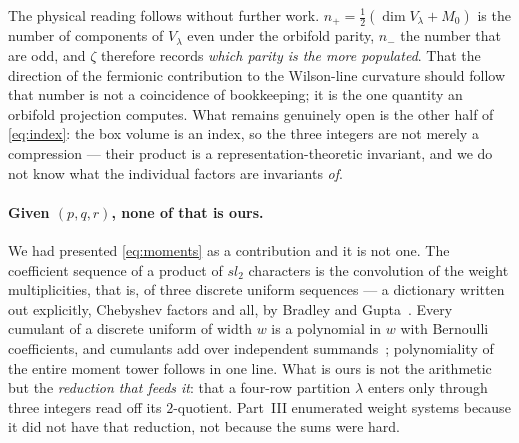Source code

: \documentclass[11pt,a4paper]{article}
\begin{document}
The physical reading follows without further work. $n_+=\tfrac12(\dim V_\lambda+M_0)$ is the number
of components of $V_\lambda$ even under the orbifold parity, $n_-$ the number that are odd, and
$\zeta$ therefore records \emph{which parity is the more populated}. That the direction of the
fermionic contribution to the Wilson-line curvature should follow that number is not a coincidence
of bookkeeping; it is the one quantity an orbifold projection computes. What remains genuinely open
is the other half of \eqref{eq:index}: the box volume is an index, so the three integers are not
merely a compression --- their product is a representation-theoretic invariant, and we do not know
what the individual factors are invariants \emph{of}.

\paragraph{Given $(p,q,r)$, none of that is ours.} We had presented \eqref{eq:moments} as a
contribution and it is not one. The coefficient sequence of a product of $sl_2$ characters is
the convolution of the weight multiplicities, that is, of three discrete uniform sequences ---
a dictionary written out explicitly, Chebyshev factors and all, by Bradley and
Gupta~\cite{BradleyGupta}. Every cumulant of a discrete uniform of width $w$ is a polynomial in
$w$ with Bernoulli coefficients, and cumulants add over independent summands~\cite{Neuschel};
polynomiality of the entire moment tower follows in one line. What is ours is not the arithmetic
but the \emph{reduction that feeds it}: that a four-row partition $\lambda$ enters only through
three integers read off its $2$-quotient. Part~III enumerated weight systems because it did not
have that reduction, not because the sums were hard.
\end{document}
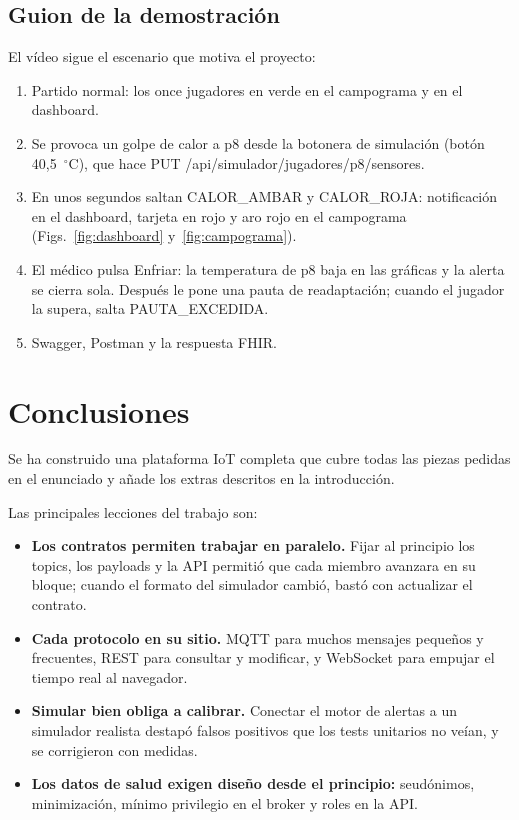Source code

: \documentclass[runningheads]{llncs}
\begin{document}
\subsection{Guion de la demostración}

El vídeo sigue el escenario que motiva el proyecto:

\begin{enumerate}
  \item Partido normal: los once jugadores en verde en el campograma y en el dashboard.
  \item Se provoca un golpe de calor a p8 desde la botonera de simulación (botón 40,5~$^\circ$C), que hace PUT /api/simulador/jugadores/p8/sensores.
  \item En unos segundos saltan CALOR\_AMBAR y CALOR\_ROJA: notificación en el dashboard, tarjeta en rojo y aro rojo en el campograma (Figs.~\ref{fig:dashboard} y~\ref{fig:campograma}).
  \item El médico pulsa Enfriar: la temperatura de p8 baja en las gráficas y la alerta se cierra sola. Después le pone una pauta de readaptación; cuando el jugador la supera, salta PAUTA\_EXCEDIDA.
  \item Swagger, Postman y la respuesta FHIR.
\end{enumerate}

\section{Conclusiones}

Se ha construido una plataforma IoT completa que cubre todas las piezas pedidas en el enunciado y añade los extras descritos en la introducción.

Las principales lecciones del trabajo son:

\begin{itemize}
  \item \textbf{Los contratos permiten trabajar en paralelo.} Fijar al principio los topics, los payloads y la API permitió que cada miembro avanzara en su bloque; cuando el formato del simulador cambió, bastó con actualizar el contrato.
  \item \textbf{Cada protocolo en su sitio.} MQTT para muchos mensajes pequeños y frecuentes, REST para consultar y modificar, y WebSocket para empujar el tiempo real al navegador.
  \item \textbf{Simular bien obliga a calibrar.} Conectar el motor de alertas a un simulador realista destapó falsos positivos que los tests unitarios no veían, y se corrigieron con medidas.
  \item \textbf{Los datos de salud exigen diseño desde el principio:} seudónimos, minimización, mínimo privilegio en el broker y roles en la API.
\end{itemize}
\end{document}
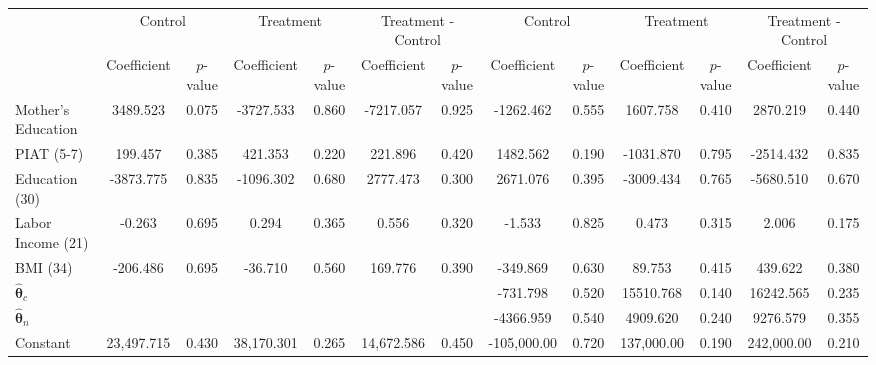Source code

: \begin{tabular}{lcccccccccccc} \toprule
&\multicolumn{2}{c}{Control} & \multicolumn{2}{c}{Treatment} & \multicolumn{2}{c}{Treatment - Control} & \multicolumn{2}{c}{Control} & \multicolumn{2}{c}{Treatment} & \multicolumn{2}{c}{Treatment - Control} \\
 & Coefficient  & $p$-value  & Coefficient  & $p$-value & Coefficient  & $p$-value  & Coefficient  & $p$-value  & Coefficient  & $p$-value  & Coefficient  & $p$-value \\ \midrule
Mother's Education &  3489.523 &     0.075 & -3727.533 &     0.860 & -7217.057 &     0.925 & -1262.462 &     0.555 &  1607.758 &     0.410 &  2870.219 &     0.440 \\  
PIAT (5-7) &   199.457 &     0.385 &   421.353 &     0.220 &   221.896 &     0.420 &  1482.562 &     0.190 & -1031.870 &     0.795 & -2514.432 &     0.835 \\  
Education (30) & -3873.775 &     0.835 & -1096.302 &     0.680 &  2777.473 &     0.300 &  2671.076 &     0.395 & -3009.434 &     0.765 & -5680.510 &     0.670 \\  
Labor Income (21) &    -0.263 &     0.695 &     0.294 &     0.365 &     0.556 &     0.320 &    -1.533 &     0.825 &     0.473 &     0.315 &     2.006 &     0.175 \\  
BMI (34) &  -206.486 &     0.695 &   -36.710 &     0.560 &   169.776 &     0.390 &  -349.869 &     0.630 &    89.753 &     0.415 &   439.622 &     0.380 \\  
$\hat{\bm{\theta}}_c$ &         &         &         &         &         &         &  -731.798 &     0.520 & 15510.768 &     0.140 & 16242.565 &     0.235 \\  
$\hat{\bm{\theta}}_n$ &         &         &         &         &         &         & -4366.959 &     0.540 &  4909.620 &     0.240 &  9276.579 &     0.355 \\  
Constant & 23,497.715 &     0.430 & 38,170.301 &     0.265 & 14,672.586 &     0.450 & -105,000.00 &     0.720 &  137,000.00 &     0.190 &  242,000.00 &     0.210 \\  
\bottomrule \end{tabular}
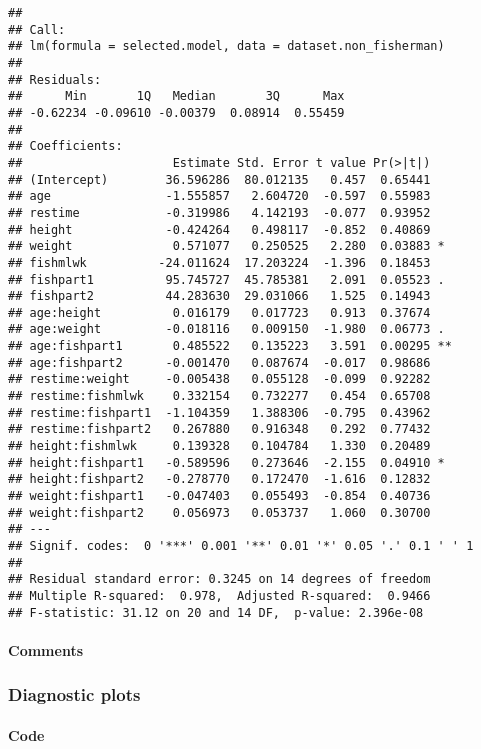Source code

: \documentclass[12pt,]{article}
\let\oldparagraph\paragraph
\renewcommand{\paragraph}[1]{\oldparagraph{#1}\mbox{}}
\begin{document}
\begin{verbatim}
## 
## Call:
## lm(formula = selected.model, data = dataset.non_fisherman)
## 
## Residuals:
##      Min       1Q   Median       3Q      Max 
## -0.62234 -0.09610 -0.00379  0.08914  0.55459 
## 
## Coefficients:
##                     Estimate Std. Error t value Pr(>|t|)   
## (Intercept)        36.596286  80.012135   0.457  0.65441   
## age                -1.555857   2.604720  -0.597  0.55983   
## restime            -0.319986   4.142193  -0.077  0.93952   
## height             -0.424264   0.498117  -0.852  0.40869   
## weight              0.571077   0.250525   2.280  0.03883 * 
## fishmlwk          -24.011624  17.203224  -1.396  0.18453   
## fishpart1          95.745727  45.785381   2.091  0.05523 . 
## fishpart2          44.283630  29.031066   1.525  0.14943   
## age:height          0.016179   0.017723   0.913  0.37674   
## age:weight         -0.018116   0.009150  -1.980  0.06773 . 
## age:fishpart1       0.485522   0.135223   3.591  0.00295 **
## age:fishpart2      -0.001470   0.087674  -0.017  0.98686   
## restime:weight     -0.005438   0.055128  -0.099  0.92282   
## restime:fishmlwk    0.332154   0.732277   0.454  0.65708   
## restime:fishpart1  -1.104359   1.388306  -0.795  0.43962   
## restime:fishpart2   0.267880   0.916348   0.292  0.77432   
## height:fishmlwk     0.139328   0.104784   1.330  0.20489   
## height:fishpart1   -0.589596   0.273646  -2.155  0.04910 * 
## height:fishpart2   -0.278770   0.172470  -1.616  0.12832   
## weight:fishpart1   -0.047403   0.055493  -0.854  0.40736   
## weight:fishpart2    0.056973   0.053737   1.060  0.30700   
## ---
## Signif. codes:  0 '***' 0.001 '**' 0.01 '*' 0.05 '.' 0.1 ' ' 1
## 
## Residual standard error: 0.3245 on 14 degrees of freedom
## Multiple R-squared:  0.978,  Adjusted R-squared:  0.9466 
## F-statistic: 31.12 on 20 and 14 DF,  p-value: 2.396e-08
\end{verbatim}

\paragraph{Comments}\label{comments-4}

\subsubsection{Diagnostic plots}\label{diagnostic-plots}

\paragraph{Code}\label{code-6}
\end{document}

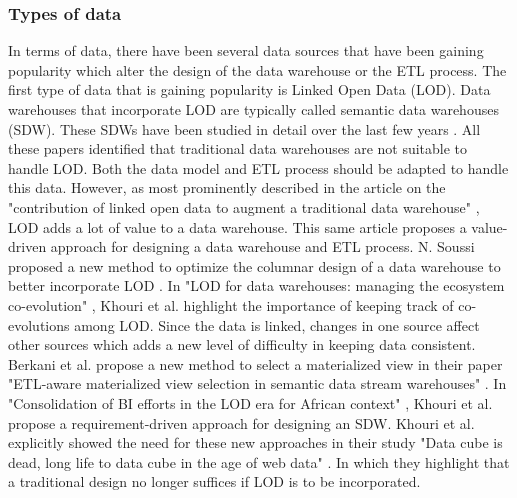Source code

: \documentclass[11pt]{article}
\begin{document}
\subsubsection{Types of data}
In terms of data, there have been several data sources that have been gaining popularity which alter the design of the data warehouse or the ETL process. The first type of data that is gaining popularity is Linked Open Data (LOD). Data warehouses that incorporate LOD are typically called semantic data warehouses (SDW). These SDWs have been studied in detail over the last few years \cite{Berkani2020397, Berkani20181ETL, Khouri2018, Khouri20181, khouri2019data, Soussi2023762}. All these papers identified that traditional data warehouses are not suitable to handle LOD. Both the data model and ETL process should be adapted to handle this data. However, as most prominently described in the article on the "contribution of linked open data to augment a traditional data warehouse" \cite{Berkani2020397}, LOD adds a lot of value to a data warehouse. This same article proposes a value-driven approach for designing a data warehouse and ETL process. N. Soussi proposed a new method to optimize the columnar design of a data warehouse to better incorporate LOD \cite{Soussi2023762}. In "LOD for data warehouses: managing the ecosystem co-evolution" \cite{Khouri2018}, Khouri et al. highlight the importance of keeping track of co-evolutions among LOD. Since the data is linked, changes in one source affect other sources which adds a new level of difficulty in keeping data consistent. Berkani et al. propose a new method to select a materialized view in their paper "ETL-aware materialized view selection in semantic data stream warehouses" \cite{Berkani20181ETL}. In "Consolidation of BI efforts in the LOD era for African context" \cite{Khouri20181}, Khouri et al. propose a requirement-driven approach for designing an SDW. Khouri et al. explicitly showed the need for these new approaches in their study "Data cube is dead, long life to data cube in the age of web data" \cite{khouri2019data}. In which they highlight that a traditional design no longer suffices if LOD is to be incorporated. \\
\end{document}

= = = = = = =

Work to be completed:
Write down only the number of lines above where the word "label" occurs.

Answer space:
3